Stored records
= = = = =
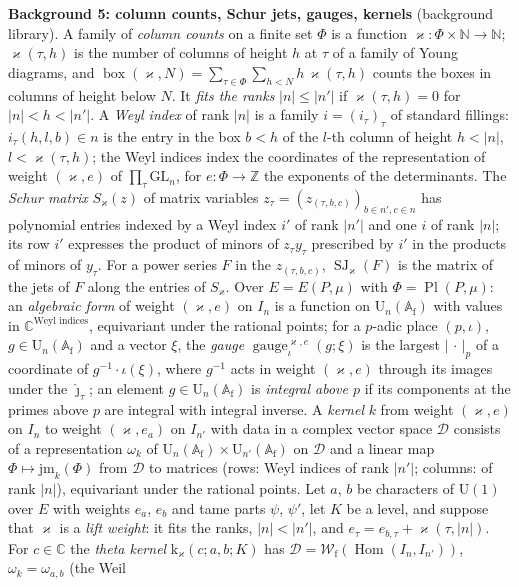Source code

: \documentclass[11pt,a4paper]{article}
\newcommand{\Z}{\mathbb{Z}}
\newcommand{\subhead}[1]{\par\addvspace{9pt plus 2pt}\Needspace{4\baselineskip}\noindent\textbf{#1}\enspace\ignorespaces}
\theoremstyle{plainx}
\theoremstyle{uprightx}
\newcommand{\CC}{\mathbb{C}}
\newcommand{\NN}{\mathbb{N}}
\newcommand{\np}[1]{|#1|_p}
\newcommand{\Af}{\mathbb{A}_{\mathrm{f}}}
\newcommand{\EP}[2]{E(#1,#2)}
\newcommand{\PlP}[2]{\operatorname{Pl}(#1,#2)}
\newcommand{\Wf}[1]{\mathcal{W}_{\mathrm{f}}(#1)}
\newcommand{\Uf}[1]{\mathrm{U}_{#1}(\Af)}
\newcommand{\stdsp}[1]{I_{#1}}
\newcommand{\homsp}[2]{\operatorname{Hom}(\stdsp{#1},\stdsp{#2})}
\newcommand{\gauge}[4]{\operatorname{gauge}^{#1,#2}_{\iota}(#3;#4)}   %
\newcommand{\boxes}[2]{\operatorname{box}(#1,#2)}
\newcommand{\schurjet}[2]{\operatorname{SJ}_{#1}(#2)}
\newcommand{\thker}[5]{\mathrm{k}_{#1}(#2;#3,#4;#5)}
\newcommand{\pairw}[2]{\omega_{#1,#2}}
\begin{document}
\subhead{Background 5: column counts, Schur jets, gauges, kernels} (background library). A family of \emph{column
counts} on a finite set $\Phi$ is a function $\varkappa\colon\Phi\times\NN\to\NN$; $\varkappa(\tau,h)$ is the number
of columns of height $h$ at $\tau$ of a family of Young diagrams, and
$\boxes{\varkappa}{N}=\sum_{\tau\in\Phi}\sum_{h<N}h\,\varkappa(\tau,h)$ counts the boxes in columns of height below
$N$. It \emph{fits the ranks} $|n|\le|n'|$ if $\varkappa(\tau,h)=0$ for $|n|<h<|n'|$. A \emph{Weyl index} of rank
$|n|$ is a family $i=(i_\tau)_\tau$ of standard fillings: $i_\tau(h,l,b)\in n$ is the entry in the box $b<h$ of the
$l$-th column of height $h<|n|$, $l<\varkappa(\tau,h)$; the Weyl indices index the coordinates of the
representation of weight $(\varkappa,e)$ of $\prod_\tau\mathrm{GL}_n$, for $e\colon\Phi\to\Z$ the exponents of the
determinants. The \emph{Schur matrix} $S_\varkappa(z)$ of matrix variables $z_\tau=(z_{(\tau,b,c)})_{b\in n',c\in n}$
has polynomial entries indexed by a Weyl index $i'$ of rank $|n'|$ and one $i$ of rank $|n|$; its row $i'$ expresses
the product of minors of $z_\tau y_\tau$ prescribed by $i'$ in the products of minors of $y_\tau$. For a power
series $F$ in the $z_{(\tau,b,c)}$, $\schurjet{\varkappa}{F}$ is the matrix of the jets of $F$ along the entries of
$S_\varkappa$. Over $E=\EP{P}{\mu}$ with $\Phi=\PlP{P}{\mu}$: an \emph{algebraic form} of weight $(\varkappa,e)$ on
$\stdsp{n}$ is a function on $\Uf{n}$ with values in $\CC^{\text{Weyl indices}}$, equivariant under the rational
points; for a $p$-adic place $(p,\iota)$, $g\in\Uf{n}$ and a vector $\xi$, the \emph{gauge} $\gauge{\varkappa}{e}{g}{\xi}$ is
the largest $\np{\,\cdot\,}$ of a coordinate of $g^{-1}\cdot \iota(\xi)$, where $g^{-1}$ acts in weight $(\varkappa,e)$
through its images under the $\hat\jmath_\tau$; an element $g\in\Uf{n}$ is \emph{integral above $p$} if its
components at the primes above $p$ are integral with integral inverse. A \emph{kernel} $k$ from weight
$(\varkappa,e)$ on $\stdsp{n}$ to weight $(\varkappa,e_a)$ on $\stdsp{n'}$ with data in a complex vector space
$\mathcal{D}$ consists of a representation $\omega_k$ of $\Uf{n}\times\Uf{n'}$ on $\mathcal{D}$ and a linear map
$\Phi\mapsto\mathrm{jm}_k(\Phi)$ from $\mathcal{D}$ to matrices (rows: Weyl indices of rank $|n'|$; columns: of rank
$|n|$), equivariant under the rational points. Let $a$, $b$ be characters of $\mathrm{U}(1)$ over $E$ with weights
$e_a$, $e_b$ and tame parts $\psi$, $\psi'$, let $K$ be a level, and suppose that $\varkappa$ is a \emph{lift
weight}: it fits the ranks, $|n|<|n'|$, and $e_\tau=e_{b,\tau}+\varkappa(\tau,|n|)$. For $c\in\CC$ the \emph{theta
kernel} $\thker{\varkappa}{c}{a}{b}{K}$ has $\mathcal{D}=\Wf{\homsp{n}{n'}}$, $\omega_k=\pairw{a}{b}$ (the Weil
\end{document}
= = = = =
Look above for the line holding "a function on" and the line holding "through its images", then output exactly those two lines and every line between them, nothing more.

**Result of this task:**
$\stdsp{n}$ is a function on $\Uf{n}$ with values in $\CC^{\text{Weyl indices}}$, equivariant under the rational
points; for a $p$-adic place $(p,\iota)$, $g\in\Uf{n}$ and a vector $\xi$, the \emph{gauge} $\gauge{\varkappa}{e}{g}{\xi}$ is
the largest $\np{\,\cdot\,}$ of a coordinate of $g^{-1}\cdot \iota(\xi)$, where $g^{-1}$ acts in weight $(\varkappa,e)$
through its images under the $\hat\jmath_\tau$; an element $g\in\Uf{n}$ is \emph{integral above $p$} if its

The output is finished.